Au, Bregenz Richard Natter steht auf dem Balkon seines Hauses. Er und sein Bruder haben es geerbt. Sie sind die dritte Generation, die hier wohnt. Damit beide Brüder mit ihren Familien einziehen können, soll das Haus um 1,8 Meter aufgestockt werden. Natter blickt in die Ferne, unter ihm rauschen Autos und Lastwagen über die L 200 nach Schoppernau. Auf der anderen Straßenseite befindet sich ein Sägewerk, dahinter rauscht die Bregenzerach durch das Tal. Eigentlich wollten die Natters Ende des Jahres fertig sein. Daraus wird nichts, der Nachbar – ein Unternehmen – ist vor das Landesverwaltungsgericht gezogen.

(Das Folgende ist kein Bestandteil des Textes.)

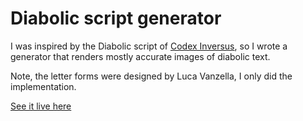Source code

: # Diabolic script generator

I was inspired by the Diabolic script of [Codex Inversus](https://linktr.ee/Codex_Inversus), so I wrote a generator that renders mostly accurate images of diabolic text.

Note, the letter forms were designed by Luca Vanzella, I only did the implementation.

[See it live here](https://diabolic-script-generator.herokuapp.com/)


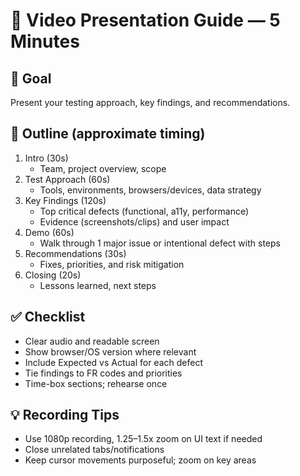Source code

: # 🎥 Video Presentation Guide — 5 Minutes

## 🎯 Goal
Present your testing approach, key findings, and recommendations.

## 🧭 Outline (approximate timing)
1. Intro (30s)
   - Team, project overview, scope
2. Test Approach (60s)
   - Tools, environments, browsers/devices, data strategy
3. Key Findings (120s)
   - Top critical defects (functional, a11y, performance)
   - Evidence (screenshots/clips) and user impact
4. Demo (60s)
   - Walk through 1 major issue or intentional defect with steps
5. Recommendations (30s)
   - Fixes, priorities, and risk mitigation
6. Closing (20s)
   - Lessons learned, next steps

## ✅ Checklist
- Clear audio and readable screen
- Show browser/OS version where relevant
- Include Expected vs Actual for each defect
- Tie findings to FR codes and priorities
- Time-box sections; rehearse once

## 💡 Recording Tips
- Use 1080p recording, 1.25–1.5x zoom on UI text if needed
- Close unrelated tabs/notifications
- Keep cursor movements purposeful; zoom on key areas
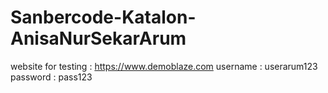 # Sanbercode-Katalon-AnisaNurSekarArum

website for testing : https://www.demoblaze.com
username : userarum123
password : pass123


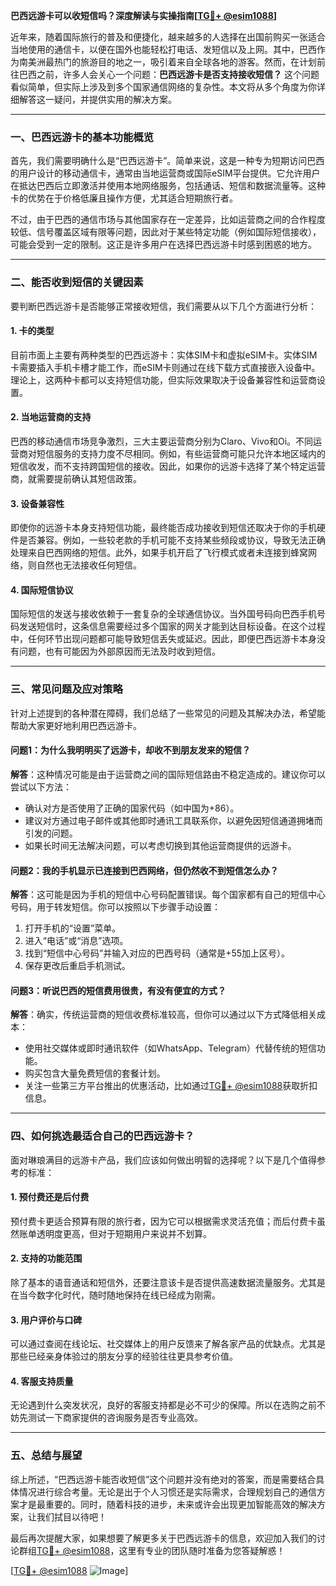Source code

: **巴西远游卡可以收短信吗？深度解读与实操指南[[TG💪+ @esim1088](https://t.me/s/esim1088)]**

近年来，随着国际旅行的普及和便捷化，越来越多的人选择在出国前购买一张适合当地使用的通信卡，以便在国外也能轻松打电话、发短信以及上网。其中，巴西作为南美洲最热门的旅游目的地之一，吸引着来自全球各地的游客。然而，在计划前往巴西之前，许多人会关心一个问题：**巴西远游卡是否支持接收短信？** 这个问题看似简单，但实际上涉及到多个国家通信网络的复杂性。本文将从多个角度为你详细解答这一疑问，并提供实用的解决方案。

---

### **一、巴西远游卡的基本功能概览**

首先，我们需要明确什么是“巴西远游卡”。简单来说，这是一种专为短期访问巴西的用户设计的移动通信卡，通常由当地运营商或国际eSIM平台提供。它允许用户在抵达巴西后立即激活并使用本地网络服务，包括通话、短信和数据流量等。这种卡的优势在于价格低廉且操作方便，尤其适合短期旅行者。

不过，由于巴西的通信市场与其他国家存在一定差异，比如运营商之间的合作程度较低、信号覆盖区域有限等问题，因此对于某些特定功能（例如国际短信接收），可能会受到一定的限制。这正是许多用户在选择巴西远游卡时感到困惑的地方。

---

### **二、能否收到短信的关键因素**

要判断巴西远游卡是否能够正常接收短信，我们需要从以下几个方面进行分析：

#### **1. 卡的类型**
目前市面上主要有两种类型的巴西远游卡：实体SIM卡和虚拟eSIM卡。实体SIM卡需要插入手机卡槽才能工作，而eSIM卡则通过在线下载方式直接嵌入设备中。理论上，这两种卡都可以支持短信功能，但实际效果取决于设备兼容性和运营商设置。

#### **2. 当地运营商的支持**
巴西的移动通信市场竞争激烈，三大主要运营商分别为Claro、Vivo和Oi。不同运营商对短信服务的支持力度不尽相同。例如，有些运营商可能只允许本地区域内的短信收发，而不支持跨国短信的接收。因此，如果你的远游卡选择了某个特定运营商，就需要提前确认其短信政策。

#### **3. 设备兼容性**
即使你的远游卡本身支持短信功能，最终能否成功接收到短信还取决于你的手机硬件是否兼容。例如，一些较老款的手机可能不支持某些频段或协议，导致无法正确处理来自巴西网络的短信。此外，如果手机开启了飞行模式或者未连接到蜂窝网络，则自然也无法接收任何短信。

#### **4. 国际短信协议**
国际短信的发送与接收依赖于一套复杂的全球通信协议。当外国号码向巴西手机号码发送短信时，这条信息需要经过多个国家的网关才能到达目标设备。在这个过程中，任何环节出现问题都可能导致短信丢失或延迟。因此，即便巴西远游卡本身没有问题，也有可能因为外部原因而无法及时收到短信。

---

### **三、常见问题及应对策略**

针对上述提到的各种潜在障碍，我们总结了一些常见的问题及其解决办法，希望能帮助大家更好地利用巴西远游卡。

#### **问题1：为什么我明明买了远游卡，却收不到朋友发来的短信？**
**解答**：这种情况可能是由于运营商之间的国际短信路由不稳定造成的。建议你可以尝试以下方法：
- 确认对方是否使用了正确的国家代码（如中国为+86）。
- 建议对方通过电子邮件或其他即时通讯工具联系你，以避免因短信通道拥堵而引发的问题。
- 如果长时间无法解决问题，可以考虑切换到其他运营商提供的远游卡。

#### **问题2：我的手机显示已连接到巴西网络，但仍然收不到短信怎么办？**
**解答**：这可能是因为手机的短信中心号码配置错误。每个国家都有自己的短信中心号码，用于转发短信。你可以按照以下步骤手动设置：
1. 打开手机的“设置”菜单。
2. 进入“电话”或“消息”选项。
3. 找到“短信中心号码”并输入对应的巴西号码（通常是+55加上区号）。
4. 保存更改后重启手机测试。

#### **问题3：听说巴西的短信费用很贵，有没有便宜的方式？**
**解答**：确实，传统运营商的短信收费标准较高，但你可以通过以下方式降低相关成本：
- 使用社交媒体或即时通讯软件（如WhatsApp、Telegram）代替传统的短信功能。
- 购买包含大量免费短信的套餐计划。
- 关注一些第三方平台推出的优惠活动，比如通过[TG💪+ @esim1088](https://t.me/s/esim1088)获取折扣信息。

---

### **四、如何挑选最适合自己的巴西远游卡？**

面对琳琅满目的远游卡产品，我们应该如何做出明智的选择呢？以下是几个值得参考的标准：

#### **1. 预付费还是后付费**
预付费卡更适合预算有限的旅行者，因为它可以根据需求灵活充值；而后付费卡虽然账单透明度更高，但对于短期用户来说并不划算。

#### **2. 支持的功能范围**
除了基本的语音通话和短信外，还要注意该卡是否提供高速数据流量服务。尤其是在当今数字化时代，随时随地保持在线已经成为刚需。

#### **3. 用户评价与口碑**
可以通过查阅在线论坛、社交媒体上的用户反馈来了解各家产品的优缺点。尤其是那些已经亲身体验过的朋友分享的经验往往更具参考价值。

#### **4. 客服支持质量**
无论遇到什么突发状况，良好的客服支持都是必不可少的保障。所以在选购之前不妨先测试一下商家提供的咨询服务是否专业高效。

---

### **五、总结与展望**

综上所述，“巴西远游卡能否收短信”这个问题并没有绝对的答案，而是需要结合具体情况进行综合考量。无论是出于个人习惯还是实际需求，合理规划自己的通信方案才是最重要的。同时，随着科技的进步，未来或许会出现更加智能高效的解决方案，让我们拭目以待吧！

最后再次提醒大家，如果想要了解更多关于巴西远游卡的信息，欢迎加入我们的讨论群组[TG💪+ @esim1088](https://t.me/s/esim1088)，这里有专业的团队随时准备为您答疑解惑！

[[TG💪+ @esim1088](https://t.me/s/esim1088) ![Image](https://i.postimg.cc/4NQfJmqS/Snipaste-2025-05-13-00-14-12.png)]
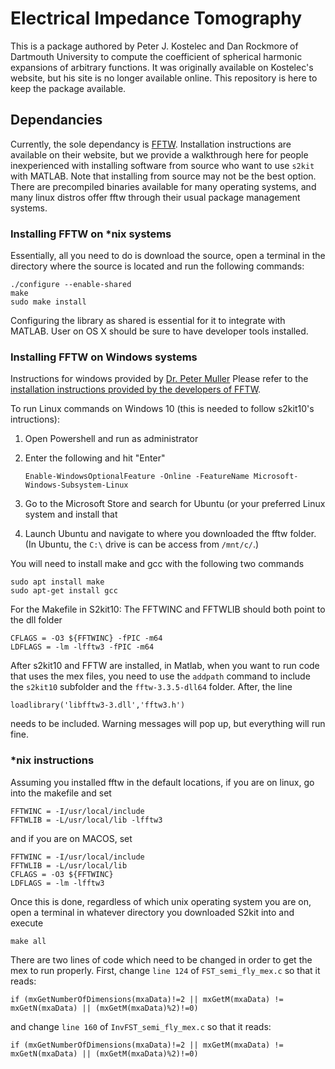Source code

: # Electrical Impedance Tomography
This is a package authored by Peter J. Kostelec and Dan Rockmore of Dartmouth
University to compute the coefficient of spherical harmonic expansions of
arbitrary functions. It was originally available on Kostelec's website, but
his site is no longer available online. This repository is here to keep the 
package available.

## Dependancies

Currently, the sole dependancy is [FFTW](http://www.fftw.org). Installation
instructions are available on their website, but we provide a walkthrough here
for people inexperienced with installing software from source who want to use 
`s2kit` with MATLAB. Note that installing from source may not be the best option.
There are precompiled binaries available for many operating systems, and many 
linux distros offer fftw through their usual package management systems.

### Installing FFTW on \*nix systems
Essentially, all you need to do is download the source, open a terminal in the
directory where the source is located and run the following commands:

    ./configure --enable-shared
    make
    sudo make install

Configuring the library as shared is essential for it to integrate with MATLAB.
User on OS X should be sure to have developer tools installed.

### Installing FFTW on Windows systems
Instructions for windows provided by [Dr. Peter Muller](https://sites.google.com/site/petermullermath/)
Please refer to the [installation instructions provided by the developers of 
FFTW](http://www.fftw.org/install/windows.html).

To run Linux commands on Windows 10 (this is needed to follow s2kit10's
intructions):
1. Open Powershell and run as administrator
2. Enter the following and hit "Enter"

       Enable-WindowsOptionalFeature -Online -FeatureName Microsoft-Windows-Subsystem-Linux

3. Go to the Microsoft Store and search for Ubuntu (or your preferred Linux 
system and install that

4. Launch Ubuntu and navigate to where you downloaded the fftw folder. (In 
Ubuntu, the `C:\` drive is can be access from `/mnt/c/`.)

You will need to install make and gcc with the following two commands

    sudo apt install make
    sudo apt-get install gcc

For the Makefile in S2kit10:
The FFTWINC and FFTWLIB should both point to the dll folder

    CFLAGS = -O3 ${FFTWINC} -fPIC -m64
    LDFLAGS = -lm -lfftw3 -fPIC -m64

After s2kit10 and FFTW are installed, in Matlab, when you want to run code that
uses the mex files, you need to use the `addpath` command to include the
`s2kit10` subfolder and the `fftw-3.3.5-dll64` folder. After, the line 

    loadlibrary('libfftw3-3.dll','fftw3.h')

needs to be included.  Warning messages will pop up, but everything will run fine.

### \*nix instructions
Assuming you installed fftw in the default locations, if you are on linux, go 
into the makefile and set

    FFTWINC = -I/usr/local/include 
    FFTWLIB = -L/usr/local/lib -lfftw3 

and if you are on MACOS, set

    FFTWINC = -I/usr/local/include
    FFTWLIB = -L/usr/local/lib
    CFLAGS = -O3 ${FFTWINC}
    LDFLAGS = -lm -lfftw3

Once this is done, regardless of which unix operating system you are on, open a 
terminal in whatever directory you downloaded S2kit into and execute

    make all

There are two lines of code which need to be changed in order to get the mex to 
run properly. First, change `line 124` of `FST_semi_fly_mex.c` so that it reads:

    if (mxGetNumberOfDimensions(mxaData)!=2 || mxGetM(mxaData) != mxGetN(mxaData) || (mxGetM(mxaData)%2)!=0)

and change `line 160` of `InvFST_semi_fly_mex.c` so that it reads:

    if (mxGetNumberOfDimensions(mxaData)!=2 || mxGetM(mxaData) != mxGetN(mxaData) || (mxGetM(mxaData)%2)!=0)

Wer sich die jüngere Geschichte großer Firmenerweiterungen angesehen hat, stößt nicht selten auf Konflikte mit den Nachbarn. Bürger artikulieren sich, sie reden mit. Umgekehrt fehlte Betrieben lange die Möglichkeit, sich gegen neue Nachbarn zu wehren. Das änderte sich 2014, als der Verfassungsgerichtshof eine Bestimmung im Vorarlberger Baugesetz aufhob. Seitdem haben Unternehmen die neue Möglichkeit kaum genutzt. In Au versucht ein Sägewerkunternehmer nun, eine Aufstockung des Nachbarhauses mit Verweis auf die neuen Einspruchsrechte vor dem Landesverwaltungsgericht zu bekämpfen. Es ist der zweite solche Fall für das Gericht.
Es war ein Sägewerk in Egg, das zur Änderung im Baugesetz führte. Die Einwände eines Unternehmens zu einem Neubau eines Zweifamilienhauses wurden damals von allen Behörden abgewiesen. Sie verwiesen auf eine Bestimmung im Baugesetz, wonach bestehende Betriebe von Nachbarrechten ausgeschlossen werden. Die Sägewerksbetreiber beriefen sich auf eine VfGH-Entscheidung zu einem Fall in Altmünster. Das Nachbarhaus war 2014 längst gebaut, als der Verfassungsgerichtshof dem Unternehmen recht gab. Der Paragraf wurde aus dem Baugesetz gestrichen. Das ist fünf Jahre her, doch von ihrem neuen Recht machten bisher wenige Unternehmer Gebrauch. Zumindest bis vor das Landesverwaltungsgericht ist bis jetzt erst eine Firma gezogen, wie Gerichtspräsident Nikolaus Brandtner auf VN-Anfrage erläutert.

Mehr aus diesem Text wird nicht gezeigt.